[Data for analysis]:
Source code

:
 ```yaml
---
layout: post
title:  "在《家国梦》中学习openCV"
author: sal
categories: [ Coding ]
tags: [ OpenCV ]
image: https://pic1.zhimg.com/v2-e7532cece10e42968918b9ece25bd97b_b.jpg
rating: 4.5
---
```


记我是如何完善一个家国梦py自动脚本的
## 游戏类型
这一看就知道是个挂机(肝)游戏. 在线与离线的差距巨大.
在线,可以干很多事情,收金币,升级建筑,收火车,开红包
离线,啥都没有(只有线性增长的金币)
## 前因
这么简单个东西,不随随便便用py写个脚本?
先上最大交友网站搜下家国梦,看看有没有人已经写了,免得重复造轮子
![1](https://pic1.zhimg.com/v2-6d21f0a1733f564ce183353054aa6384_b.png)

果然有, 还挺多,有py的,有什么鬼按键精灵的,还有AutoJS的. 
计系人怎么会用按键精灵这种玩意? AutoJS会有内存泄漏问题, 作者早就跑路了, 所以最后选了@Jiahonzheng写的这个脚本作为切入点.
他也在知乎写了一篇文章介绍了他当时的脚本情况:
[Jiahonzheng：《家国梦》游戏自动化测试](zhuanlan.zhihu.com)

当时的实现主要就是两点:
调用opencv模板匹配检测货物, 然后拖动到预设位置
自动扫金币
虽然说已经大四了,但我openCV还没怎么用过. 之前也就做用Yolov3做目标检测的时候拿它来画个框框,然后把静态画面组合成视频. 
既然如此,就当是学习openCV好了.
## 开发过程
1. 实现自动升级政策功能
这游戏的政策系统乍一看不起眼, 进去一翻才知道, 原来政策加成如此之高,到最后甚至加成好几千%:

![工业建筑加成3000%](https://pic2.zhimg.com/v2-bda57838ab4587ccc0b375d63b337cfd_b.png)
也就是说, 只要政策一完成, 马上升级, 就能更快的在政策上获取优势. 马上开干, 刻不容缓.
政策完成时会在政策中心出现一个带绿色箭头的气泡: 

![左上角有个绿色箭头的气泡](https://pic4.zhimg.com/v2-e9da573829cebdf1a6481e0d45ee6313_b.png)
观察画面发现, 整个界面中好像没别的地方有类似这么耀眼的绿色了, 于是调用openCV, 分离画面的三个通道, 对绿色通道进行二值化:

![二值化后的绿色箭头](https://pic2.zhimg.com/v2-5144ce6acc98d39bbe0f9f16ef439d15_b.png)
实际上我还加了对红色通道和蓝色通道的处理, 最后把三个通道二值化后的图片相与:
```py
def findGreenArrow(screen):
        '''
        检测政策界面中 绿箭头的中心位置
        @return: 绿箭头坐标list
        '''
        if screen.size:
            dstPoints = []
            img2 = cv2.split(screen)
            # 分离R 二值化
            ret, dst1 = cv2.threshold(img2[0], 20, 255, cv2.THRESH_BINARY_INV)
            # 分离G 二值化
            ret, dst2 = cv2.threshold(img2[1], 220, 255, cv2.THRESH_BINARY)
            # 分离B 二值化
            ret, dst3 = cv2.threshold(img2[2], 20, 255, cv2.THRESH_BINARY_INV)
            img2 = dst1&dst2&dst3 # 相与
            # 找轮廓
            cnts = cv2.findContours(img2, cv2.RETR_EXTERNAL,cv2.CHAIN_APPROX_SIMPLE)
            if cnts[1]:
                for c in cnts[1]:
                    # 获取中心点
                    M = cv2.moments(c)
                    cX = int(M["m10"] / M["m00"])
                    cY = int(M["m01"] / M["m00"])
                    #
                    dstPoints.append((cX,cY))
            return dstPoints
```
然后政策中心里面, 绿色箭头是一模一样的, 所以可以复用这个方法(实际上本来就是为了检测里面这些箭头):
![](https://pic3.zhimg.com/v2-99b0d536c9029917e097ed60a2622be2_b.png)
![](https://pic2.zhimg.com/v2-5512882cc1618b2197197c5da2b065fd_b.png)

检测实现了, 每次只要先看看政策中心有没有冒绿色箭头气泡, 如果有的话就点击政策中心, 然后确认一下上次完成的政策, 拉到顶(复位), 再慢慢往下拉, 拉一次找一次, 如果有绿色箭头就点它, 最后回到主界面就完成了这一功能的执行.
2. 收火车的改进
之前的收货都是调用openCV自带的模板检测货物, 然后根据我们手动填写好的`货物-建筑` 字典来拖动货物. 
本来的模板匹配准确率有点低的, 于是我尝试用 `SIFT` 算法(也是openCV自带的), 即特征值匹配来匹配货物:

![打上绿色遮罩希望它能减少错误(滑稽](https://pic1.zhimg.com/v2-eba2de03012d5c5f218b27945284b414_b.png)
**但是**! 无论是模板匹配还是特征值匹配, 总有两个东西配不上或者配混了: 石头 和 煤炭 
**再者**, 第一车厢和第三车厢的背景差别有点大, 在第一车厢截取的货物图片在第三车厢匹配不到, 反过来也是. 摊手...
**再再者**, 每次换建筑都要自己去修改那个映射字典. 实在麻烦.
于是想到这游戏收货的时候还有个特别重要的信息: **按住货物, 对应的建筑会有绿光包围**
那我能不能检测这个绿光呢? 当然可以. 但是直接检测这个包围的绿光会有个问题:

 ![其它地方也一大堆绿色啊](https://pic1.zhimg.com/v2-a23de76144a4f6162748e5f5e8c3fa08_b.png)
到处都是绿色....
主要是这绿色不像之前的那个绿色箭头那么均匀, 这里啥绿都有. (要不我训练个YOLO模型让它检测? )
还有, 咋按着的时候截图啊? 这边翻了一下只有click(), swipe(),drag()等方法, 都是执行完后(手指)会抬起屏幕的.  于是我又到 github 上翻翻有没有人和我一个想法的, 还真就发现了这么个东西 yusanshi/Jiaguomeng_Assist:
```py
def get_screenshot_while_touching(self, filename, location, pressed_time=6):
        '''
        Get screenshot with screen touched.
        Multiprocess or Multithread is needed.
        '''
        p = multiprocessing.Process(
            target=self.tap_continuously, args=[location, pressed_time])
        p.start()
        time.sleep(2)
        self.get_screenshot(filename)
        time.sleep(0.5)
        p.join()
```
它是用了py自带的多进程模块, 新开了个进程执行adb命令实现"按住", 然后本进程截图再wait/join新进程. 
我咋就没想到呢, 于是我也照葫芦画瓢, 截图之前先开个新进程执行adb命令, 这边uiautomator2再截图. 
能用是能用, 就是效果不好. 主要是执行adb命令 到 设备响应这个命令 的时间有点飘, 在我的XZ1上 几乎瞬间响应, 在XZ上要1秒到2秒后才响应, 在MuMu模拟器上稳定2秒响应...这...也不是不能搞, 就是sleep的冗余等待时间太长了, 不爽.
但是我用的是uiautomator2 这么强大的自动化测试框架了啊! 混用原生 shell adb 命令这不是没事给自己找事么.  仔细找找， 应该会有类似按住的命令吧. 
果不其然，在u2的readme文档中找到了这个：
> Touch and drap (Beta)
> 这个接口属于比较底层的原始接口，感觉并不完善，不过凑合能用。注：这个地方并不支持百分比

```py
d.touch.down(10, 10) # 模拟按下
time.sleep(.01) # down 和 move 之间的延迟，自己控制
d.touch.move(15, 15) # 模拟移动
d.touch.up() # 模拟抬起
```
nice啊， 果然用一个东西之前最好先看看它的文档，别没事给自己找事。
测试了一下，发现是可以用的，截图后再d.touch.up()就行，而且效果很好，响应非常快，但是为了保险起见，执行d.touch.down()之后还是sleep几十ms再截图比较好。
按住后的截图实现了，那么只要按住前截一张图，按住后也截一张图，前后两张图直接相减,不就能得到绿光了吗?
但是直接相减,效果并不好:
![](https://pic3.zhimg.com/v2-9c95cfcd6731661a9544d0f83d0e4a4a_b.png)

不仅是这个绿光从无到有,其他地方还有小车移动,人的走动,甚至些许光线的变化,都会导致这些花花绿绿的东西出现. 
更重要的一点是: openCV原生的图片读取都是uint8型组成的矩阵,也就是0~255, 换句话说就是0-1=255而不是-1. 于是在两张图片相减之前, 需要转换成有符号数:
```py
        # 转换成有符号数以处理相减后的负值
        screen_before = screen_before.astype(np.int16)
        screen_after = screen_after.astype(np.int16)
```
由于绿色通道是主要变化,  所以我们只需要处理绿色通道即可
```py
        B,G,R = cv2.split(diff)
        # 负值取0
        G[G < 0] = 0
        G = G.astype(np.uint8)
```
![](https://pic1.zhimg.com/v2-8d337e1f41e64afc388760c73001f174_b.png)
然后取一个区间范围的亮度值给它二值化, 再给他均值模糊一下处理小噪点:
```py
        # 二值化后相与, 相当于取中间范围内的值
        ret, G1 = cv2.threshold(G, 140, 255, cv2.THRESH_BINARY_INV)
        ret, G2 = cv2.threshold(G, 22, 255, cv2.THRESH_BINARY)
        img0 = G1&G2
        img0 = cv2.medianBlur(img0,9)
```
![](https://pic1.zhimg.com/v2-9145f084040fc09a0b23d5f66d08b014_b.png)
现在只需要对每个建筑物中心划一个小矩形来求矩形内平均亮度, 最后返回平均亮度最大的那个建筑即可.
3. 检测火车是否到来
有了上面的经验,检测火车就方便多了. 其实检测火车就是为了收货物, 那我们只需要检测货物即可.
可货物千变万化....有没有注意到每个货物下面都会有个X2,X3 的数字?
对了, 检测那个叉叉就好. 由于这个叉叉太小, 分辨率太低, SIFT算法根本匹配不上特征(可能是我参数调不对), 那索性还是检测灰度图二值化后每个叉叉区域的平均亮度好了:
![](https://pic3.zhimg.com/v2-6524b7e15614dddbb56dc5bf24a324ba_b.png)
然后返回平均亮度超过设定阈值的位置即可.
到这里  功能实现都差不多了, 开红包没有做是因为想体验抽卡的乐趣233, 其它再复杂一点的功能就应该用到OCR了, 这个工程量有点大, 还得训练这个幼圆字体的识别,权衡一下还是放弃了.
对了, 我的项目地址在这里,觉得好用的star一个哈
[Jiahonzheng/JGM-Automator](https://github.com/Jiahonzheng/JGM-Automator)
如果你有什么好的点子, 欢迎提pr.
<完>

[Your instructions]:
What is the number of lines in the data holding the word "split"? Reply with that number only.

[Response for this exercise]:
2